Even though some of the songs are likely to be new for your child, they may be more inclined to join in after hearing Down the Mountainside We Go, since it is sung by a peer, Naomi Rosenthal (Phil Rosenthal's daughter). Larry Penn sings There's a Hole in My Backyard, where each chorus round adds another detail to an ever-increasing sentence until he ends up with, "There's a germ on the speck, on the date, on the dime, in the purse, in the pocket, on the pants, on the boy, on the shovel, in the hole in my backyard." Little listeners can exercise their memory by trying to repeat the growing lines with Penn, or even thinking of additional details to add in another verse. I'm A Little Cookie is sung from the perspective of a different sweet - each with its own particularity; a cookie missing a piece, a tootsie roll with a twist, a chocolate bar with a bend, and so on. The song portrays an excellent message of acceptance and loving someone, or yourself, despite minor flaws. The title track, My Grandma's Patchwork Quilt portrays multiple messages for discussion with your child, including family preservation and embracing cultural diversity.

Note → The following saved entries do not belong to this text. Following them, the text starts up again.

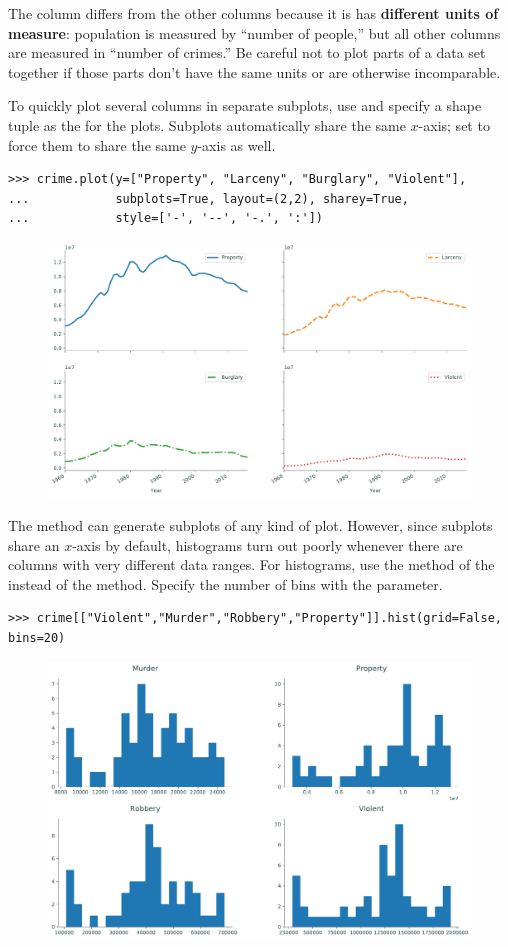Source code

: \begin{warn}
The  column differs from the other columns because it is has \textbf{different units of measure}: population is measured by ``number of people,'' but all other columns are measured in ``number of crimes.''
Be careful not to plot parts of a data set together if those parts don't have the same units or are otherwise incomparable.
\end{warn}

To quickly plot several columns in separate subplots, use  and specify a shape tuple as the  for the plots.
Subplots automatically share the same $x$-axis; set  to force them to share the same $y$-axis as well.

\begin{lstlisting}
>>> crime.plot(y=["Property", "Larceny", "Burglary", "Violent"],
...            subplots=True, layout=(2,2), sharey=True,
...            style=['-', '--', '-.', ':'])
\end{lstlisting}

\begin{figure}[H]
    \includegraphics[width=.7\textwidth]{figures/line_subplots.pdf}
\end{figure}

The  method can generate subplots of any kind of plot.
However, since subplots share an $x$-axis by default, histograms turn out poorly whenever there are columns with very different data ranges.
For histograms, use the  method of the  instead of the  method.
Specify the number of bins with the  parameter.

\begin{lstlisting}
>>> crime[["Violent","Murder","Robbery","Property"]].hist(grid=False, bins=20)
\end{lstlisting}

\begin{figure}[H]
    \includegraphics[width=.7\textwidth]{figures/hist_subplots.pdf}
\end{figure}

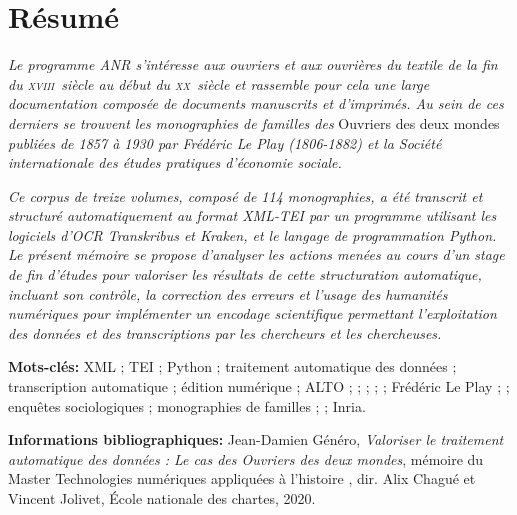 \section*{Résumé}

\bigbreak

\textit{Le programme ANR \timeus{} s’intéresse aux ouvriers et aux ouvrières du textile de la fin du \textsc{xviii}\ieme ~siècle au début du \textsc{xx}\ieme ~siècle et rassemble pour cela une large documentation composée de documents manuscrits et d'imprimés. Au sein de ces derniers se trouvent les monographies de familles des} Ouvriers des deux mondes \textit{publiées de 1857 à 1930 par Frédéric Le Play (1806-1882) et la Société internationale des études pratiques d’économie sociale.}

\textit{Ce corpus de treize volumes, composé de 114 monographies, a été transcrit et structuré automatiquement au format XML-TEI par un programme utilisant les logiciels d’OCR Transkribus et Kraken, et le langage de programmation Python. Le présent mémoire se propose d'analyser les actions menées au cours d'un stage de fin d'études pour valoriser les résultats de cette structuration automatique, incluant son contrôle, la correction des erreurs et l’usage des humanités numériques pour implémenter un encodage scientifique permettant l’exploitation des données et des transcriptions par les chercheurs et les chercheuses.}

\bigbreak

\bigbreak

\bigbreak

\textbf{Mots-clés:} XML ; TEI ; Python ; traitement automatique des données ; transcription automatique ; édition numérique ; ALTO ; \ocr ; \kraken{} ; \transkribus{} ; \gitlab{} ; Frédéric Le Play ; \lodm{} ; enquêtes sociologiques ; monographies de familles ; \timeus{} ; Inria.

\bigbreak

\bigbreak

\bigbreak

\textbf{Informations bibliographiques:} Jean-Damien Généro, \textit{Valoriser le traitement automatique des données : Le cas des Ouvriers des deux mondes}, mémoire du Master \og Technologies numériques appliquées à l'histoire \fg{}, dir. Alix Chagué et Vincent Jolivet, École nationale des chartes, 2020.

\bigbreak

\bigbreak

My four-year-old niece, Emily, kept this CD in my car for awhile, listening to it a few songs at a time over the course of a few weeks. One evening in October, we were carving pumpkins for Halloween, and Emily was directing me on what to make our jack-o-lantern look like. She clearly had a very specific idea in her head that she was trying to convey to me, and finally she said, "I want it to look like The Pumpkin Man from my CD! " If you listen to the song, you'll know why.